- [To do]
In the data below, find every line with the word "equi" and copy it.

————

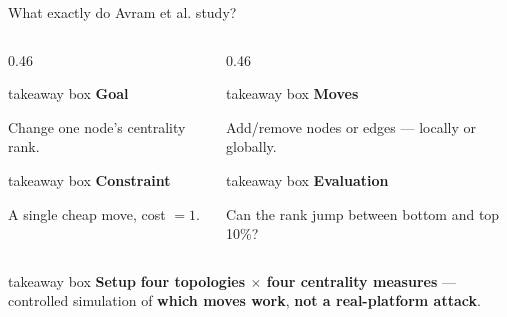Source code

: \begin{frame}{What exactly do Avram et al. study?}
  \begin{columns}[T,onlytextwidth]
    \begin{column}{0.46\textwidth}
      \begin{beamercolorbox}[wd=\linewidth,rounded=true,sep=0.70em,ht=1.55cm]{takeaway box}
        {\color{PresFourAdversary}\bfseries Goal}\par
        \vspace{0.20em}
        Change one node's centrality rank.
      \end{beamercolorbox}
      \vspace{0.45em}
      \begin{beamercolorbox}[wd=\linewidth,rounded=true,sep=0.70em,ht=1.55cm]{takeaway box}
        {\color{PresFourAdversary}\bfseries Constraint}\par
        \vspace{0.20em}
        A single cheap move, cost $= 1$.
      \end{beamercolorbox}
    \end{column}
    \hspace{0.04\textwidth}
    \begin{column}{0.46\textwidth}
      \begin{beamercolorbox}[wd=\linewidth,rounded=true,sep=0.70em,ht=1.55cm]{takeaway box}
        {\color{PresFourAdversary}\bfseries Moves}\par
        \vspace{0.20em}
        Add/remove nodes or edges --- locally or globally.
      \end{beamercolorbox}
      \vspace{0.45em}
      \begin{beamercolorbox}[wd=\linewidth,rounded=true,sep=0.70em,ht=1.55cm]{takeaway box}
        {\color{PresFourAdversary}\bfseries Evaluation}\par
        \vspace{0.20em}
        Can the rank jump between bottom and top 10\%?
      \end{beamercolorbox}
    \end{column}
  \end{columns}
  \vspace{0.55cm}
  \begin{beamercolorbox}[wd=\linewidth,rounded=true,sep=0.55em]{takeaway box}
    {\footnotesize {\color{PresFourText}\bfseries Setup}\quad
    \textbf{four topologies $\times$ four centrality measures} ---
    controlled simulation of \textbf{which moves work}, \textbf{not a real-platform attack}.}
  \end{beamercolorbox}
  \vspace*{0.45cm}
\end{frame}
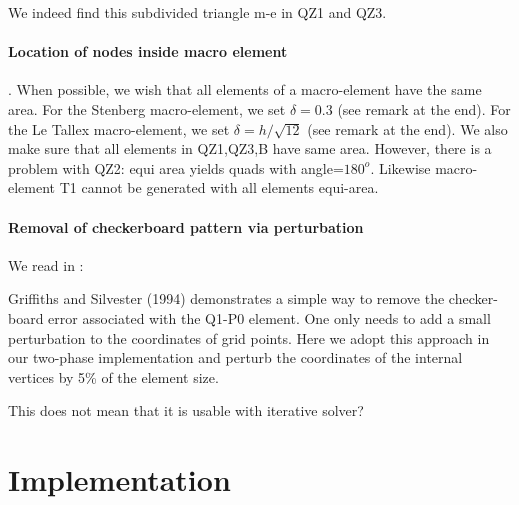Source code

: We indeed find this subdivided triangle m-e in QZ1 and QZ3. 

\paragraph{Location of nodes inside macro element}.
When possible, we wish that all elements of a macro-element have the same area. 
For the Stenberg macro-element, we set $\delta =0.3$ (see remark at the end).
For the Le Tallex macro-element, we set $\delta=h/\sqrt{12}$ (see remark at the end).
We also make sure that all elements in QZ1,QZ3,B have same area.
However, there is a problem with QZ2: equi area yields quads with angle=$180^o$. 
Likewise macro-element T1 cannot be generated with all elements equi-area.


\paragraph{Removal of checkerboard pattern via perturbation}

We read in \textcite{lumh24}:
\begin{displayquote}
{\color{MidnightBlue}
Griffiths and Silvester (1994) demonstrates a simple way to remove the checker-board 
error associated with the Q1-P0 element. One only needs to add a small perturbation 
to the coordinates of grid points. Here we adopt this approach in our two-phase 
implementation and perturb the coordinates of the internal vertices by 5\% of the
element size.
}
\end{displayquote}


This does not mean that it is usable with iterative solver?










\section*{Implementation}

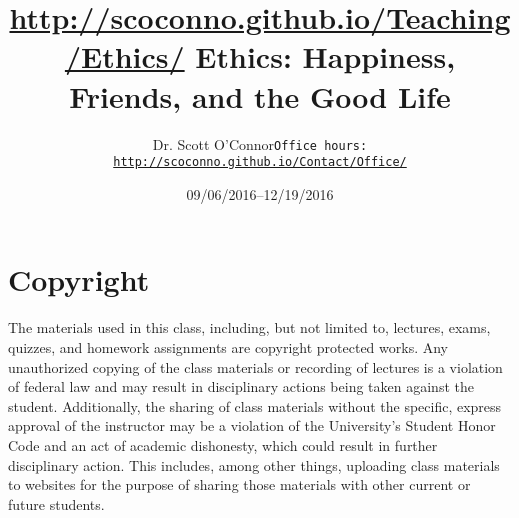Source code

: \documentclass[article,oneside]{memoir}
\def\myauthor{Author}
\def\mytitle{Title}
\def\mycopyright{\myauthor}
\def\myweb{\href{http://scoconno.github.io/Teaching/Ethics/}{http://scoconno.github.io/Teaching/Ethics/}}
\def\myauthor{Dr. Scott O'Connor}
\def\mytitle{{\normalsize \myweb \newline} \HUGE Ethics: Happiness, Friends, and the Good Life}
\begin{document}
\setsansfont[Mapping=tex-text]{Myriad Pro} 
\setmonofont[Mapping=tex-text,Scale=0.8]{Georgia} 

\def\ind{\hangindent=1 true cm\hangafter=1 \noindent}
\def\labelitemi{$\cdot$}


\title{\LARGE \mytitle}     
\author{\Large\myauthor \newline \footnotesize\texttt{\noindent Office hours: \href{http://scoconno.github.io/Contact/Office/}{http://scoconno.github.io/Contact/Office/}}}
\date{09/06/2016--12/19/2016}


\maketitle




%
%

\section{Copyright}
The materials used in this class, including, but not limited to, lectures, exams, quizzes, and homework assignments are copyright protected works.  Any unauthorized copying of the class materials or recording of lectures is a violation of federal law and may result in disciplinary actions being taken against the student.  Additionally, the sharing of class materials without the specific, express approval of the instructor may be a violation of the University's Student Honor Code and an act of academic dishonesty, which could result in further disciplinary action.  This includes, among other things, uploading class materials to websites for the purpose of sharing those materials with other current or future students. 
\end{document}
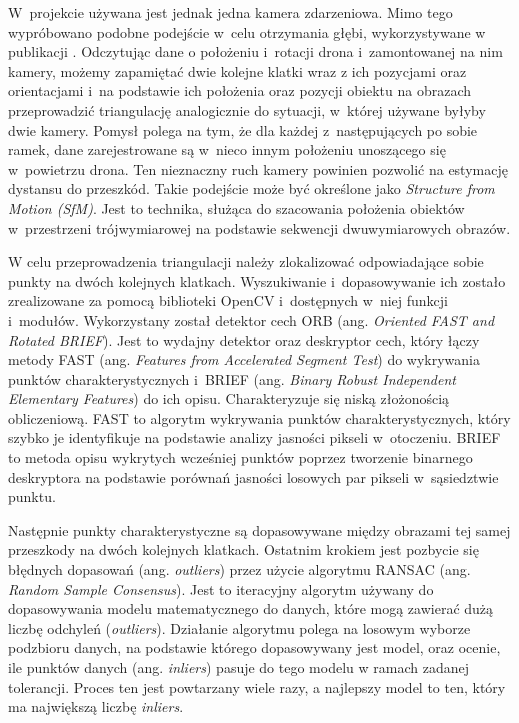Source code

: W~projekcie używana jest jednak jedna kamera zdarzeniowa. Mimo tego wypróbowano podobne podejście w~celu otrzymania głębi, wykorzystywane w publikacji \cite{night_obstacle}. Odczytując dane o położeniu i~rotacji drona i~zamontowanej na nim kamery, możemy zapamiętać dwie kolejne klatki wraz z ich pozycjami oraz orientacjami i~na podstawie ich położenia oraz pozycji obiektu na obrazach przeprowadzić triangulację analogicznie do sytuacji, w~której używane byłyby dwie kamery. Pomysł polega na tym, że dla każdej z~następujących po sobie ramek, dane zarejestrowane są w~nieco innym położeniu unoszącego się w~powietrzu drona. Ten nieznaczny ruch kamery powinien pozwolić na estymację dystansu do przeszkód. Takie podejście może być określone jako \textit{Structure from Motion (SfM)}. Jest to technika, służąca do szacowania położenia obiektów w~przestrzeni trójwymiarowej na podstawie sekwencji dwuwymiarowych obrazów.


W celu przeprowadzenia triangulacji należy zlokalizować odpowiadające sobie punkty na dwóch kolejnych klatkach. Wyszukiwanie i~dopasowywanie ich zostało zrealizowane za pomocą biblioteki OpenCV i~dostępnych w~niej funkcji i~modułów. Wykorzystany został detektor cech ORB (ang. \textit{Oriented FAST and Rotated BRIEF}). Jest to wydajny detektor oraz deskryptor cech, który łączy metody FAST (ang. \textit{Features from Accelerated Segment Test}) do wykrywania punktów charakterystycznych i~BRIEF (ang. \textit{Binary Robust Independent Elementary Features}) do ich opisu. Charakteryzuje się niską złożonością obliczeniową. FAST to algorytm wykrywania punktów charakterystycznych, który szybko je identyfikuje na podstawie analizy jasności pikseli w~otoczeniu. BRIEF to metoda opisu wykrytych wcześniej punktów poprzez tworzenie binarnego deskryptora na podstawie porównań jasności losowych par pikseli w~sąsiedztwie punktu.

Następnie punkty charakterystyczne są dopasowywane między obrazami tej samej przeszkody na dwóch kolejnych klatkach. Ostatnim krokiem jest pozbycie się błędnych dopasowań (ang. \textit{outliers}) przez użycie algorytmu RANSAC (ang. \textit{Random Sample Consensus}). Jest to iteracyjny algorytm używany do dopasowywania modelu matematycznego do danych, które mogą zawierać dużą liczbę odchyleń (\textit{outliers}). Działanie algorytmu polega na losowym wyborze podzbioru danych, na podstawie którego dopasowywany jest model, oraz ocenie, ile punktów danych (ang. \textit{inliers}) pasuje do tego modelu w ramach zadanej tolerancji. Proces ten jest powtarzany wiele razy, a najlepszy model to ten, który ma największą liczbę \textit{inliers}.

————

- [Answer box]
However, there is a problem with QZ2: equi area yields quads with angle=$180^o$. 
Likewise macro-element T1 cannot be generated with all elements equi-area.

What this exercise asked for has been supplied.